Maybe we can help God by printing up some additional cash in these difficult times.
So do not worry, saying, ‘What shall we eat?’ or ‘What shall we drink?’ or ‘What shall we wear?’ For the pagans run after all these things, and your heavenly Father knows that you need them. But seek first his kingdom and his righteousness, and all these things will be given to you as well. Matthew 6:31-33
The question you must ask yourself is this: “Is this true?” If you believe the world’s ways of provision are more truthful than God’s ways, then by all means be true to yourself and live in such a way, and do it without guilt. If, on the other hand, you profess being a Christian, then live in such a way to display that you believe Him. There isn’t gray area in these passages in Matthew 6. Jesus is calling us to radical trust in our Father’s love and goodness — that He is The Provider. Jesus makes the division clear — that pagans (unbelievers) worry about and chase after provision, but believers in Him are to seek first his kingdom and his righteousness, and all these things will be given to you as well. Jesus goes on to say “Where your treasure is, so there is your heart”.

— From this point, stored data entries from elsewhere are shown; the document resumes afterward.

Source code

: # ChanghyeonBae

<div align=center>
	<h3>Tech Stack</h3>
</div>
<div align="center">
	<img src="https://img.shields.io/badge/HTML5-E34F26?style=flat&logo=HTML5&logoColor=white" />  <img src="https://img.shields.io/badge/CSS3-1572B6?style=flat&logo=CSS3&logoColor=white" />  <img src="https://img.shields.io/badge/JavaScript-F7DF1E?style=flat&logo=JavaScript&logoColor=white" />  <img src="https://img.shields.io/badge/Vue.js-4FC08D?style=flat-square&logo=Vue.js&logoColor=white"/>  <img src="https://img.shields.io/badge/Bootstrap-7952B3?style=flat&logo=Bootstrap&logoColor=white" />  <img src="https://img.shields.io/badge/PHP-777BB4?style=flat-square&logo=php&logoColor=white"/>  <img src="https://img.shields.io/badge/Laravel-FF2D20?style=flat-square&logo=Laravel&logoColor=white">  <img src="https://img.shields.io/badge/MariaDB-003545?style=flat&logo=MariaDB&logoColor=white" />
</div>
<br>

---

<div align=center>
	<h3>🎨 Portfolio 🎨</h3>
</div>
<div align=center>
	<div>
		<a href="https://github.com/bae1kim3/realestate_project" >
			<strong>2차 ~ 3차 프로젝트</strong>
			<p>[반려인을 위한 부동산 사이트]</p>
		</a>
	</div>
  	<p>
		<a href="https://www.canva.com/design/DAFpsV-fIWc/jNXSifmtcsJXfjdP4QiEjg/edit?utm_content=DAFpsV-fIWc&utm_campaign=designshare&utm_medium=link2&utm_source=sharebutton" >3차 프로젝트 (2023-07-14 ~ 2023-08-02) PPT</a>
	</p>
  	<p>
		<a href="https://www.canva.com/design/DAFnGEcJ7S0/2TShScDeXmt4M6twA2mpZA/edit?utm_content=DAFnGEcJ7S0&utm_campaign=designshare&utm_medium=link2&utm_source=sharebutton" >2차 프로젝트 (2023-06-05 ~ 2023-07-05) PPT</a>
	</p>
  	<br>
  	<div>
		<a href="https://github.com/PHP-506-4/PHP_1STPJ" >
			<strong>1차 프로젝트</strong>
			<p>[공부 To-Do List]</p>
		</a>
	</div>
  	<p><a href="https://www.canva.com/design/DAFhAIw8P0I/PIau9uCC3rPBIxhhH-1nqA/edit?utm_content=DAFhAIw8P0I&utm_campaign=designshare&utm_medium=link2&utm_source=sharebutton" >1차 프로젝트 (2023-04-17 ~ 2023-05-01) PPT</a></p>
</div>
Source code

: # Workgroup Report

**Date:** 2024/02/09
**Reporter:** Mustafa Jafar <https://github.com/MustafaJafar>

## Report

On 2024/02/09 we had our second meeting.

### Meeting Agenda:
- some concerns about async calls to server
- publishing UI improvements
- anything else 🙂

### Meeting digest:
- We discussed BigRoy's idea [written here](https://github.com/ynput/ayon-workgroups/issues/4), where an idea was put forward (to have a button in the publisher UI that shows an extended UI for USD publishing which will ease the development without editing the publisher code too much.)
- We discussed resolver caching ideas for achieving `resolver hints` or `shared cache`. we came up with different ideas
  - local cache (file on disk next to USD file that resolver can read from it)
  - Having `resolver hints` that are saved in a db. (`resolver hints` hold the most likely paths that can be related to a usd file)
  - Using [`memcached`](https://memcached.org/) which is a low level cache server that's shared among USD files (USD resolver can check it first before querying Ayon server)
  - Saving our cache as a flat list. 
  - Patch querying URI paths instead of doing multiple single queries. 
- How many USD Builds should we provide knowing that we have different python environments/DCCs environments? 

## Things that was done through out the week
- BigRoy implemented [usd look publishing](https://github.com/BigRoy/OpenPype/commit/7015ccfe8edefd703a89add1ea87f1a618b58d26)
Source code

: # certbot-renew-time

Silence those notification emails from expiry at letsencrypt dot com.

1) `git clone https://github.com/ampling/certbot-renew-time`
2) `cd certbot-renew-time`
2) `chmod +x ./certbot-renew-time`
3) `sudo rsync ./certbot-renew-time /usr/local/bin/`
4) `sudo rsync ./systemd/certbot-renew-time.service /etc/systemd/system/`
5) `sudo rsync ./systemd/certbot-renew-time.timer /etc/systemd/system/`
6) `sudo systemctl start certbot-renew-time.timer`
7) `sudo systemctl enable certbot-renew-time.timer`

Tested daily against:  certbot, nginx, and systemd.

We’ve already been trained well, very well actually, in worldly economics. We have been trained so well we often dismiss what is most
true, which is Kingdom economics — how Jesus instructs us.
We are God’s treasure and God longs to be our treasure as well. Being Kingdom-focused is a demonstration of our love for God that comes from believing His love for us. It isn’t the sort of thinking that says “If I do this, then God will do that.” No, instead it’s a way of life that says “I will seek God with all my heart and pursue His righteousness and leave provision to Him, whatever that is.”
Jesus’ admonition to us in the Sermon on the Mount is a new life, a new way of seeing, and a new way of living. Is it easier, or simply more acceptable to believe in other characteristics of Christianity — like the resurrection of Jesus Christ from the grave, or salvation by faith, or forgiveness of sin? Does it not require as much faith to embrace these “truths” of Christianity as it does to believe God about provision? This may require us to thoughtfully consider what provision is. Jesus somehow forgot to define it and apparently is leaving up to the Father to determine what provision is for each of us. It seems we to need to remind God what provision looks like. Come to think of it, I remember something God said about daily bread….hmmm…where was that?
I wonder what it would look like if we took Matthew 6 to heart?
The problem with Christianity is that darn faith thing.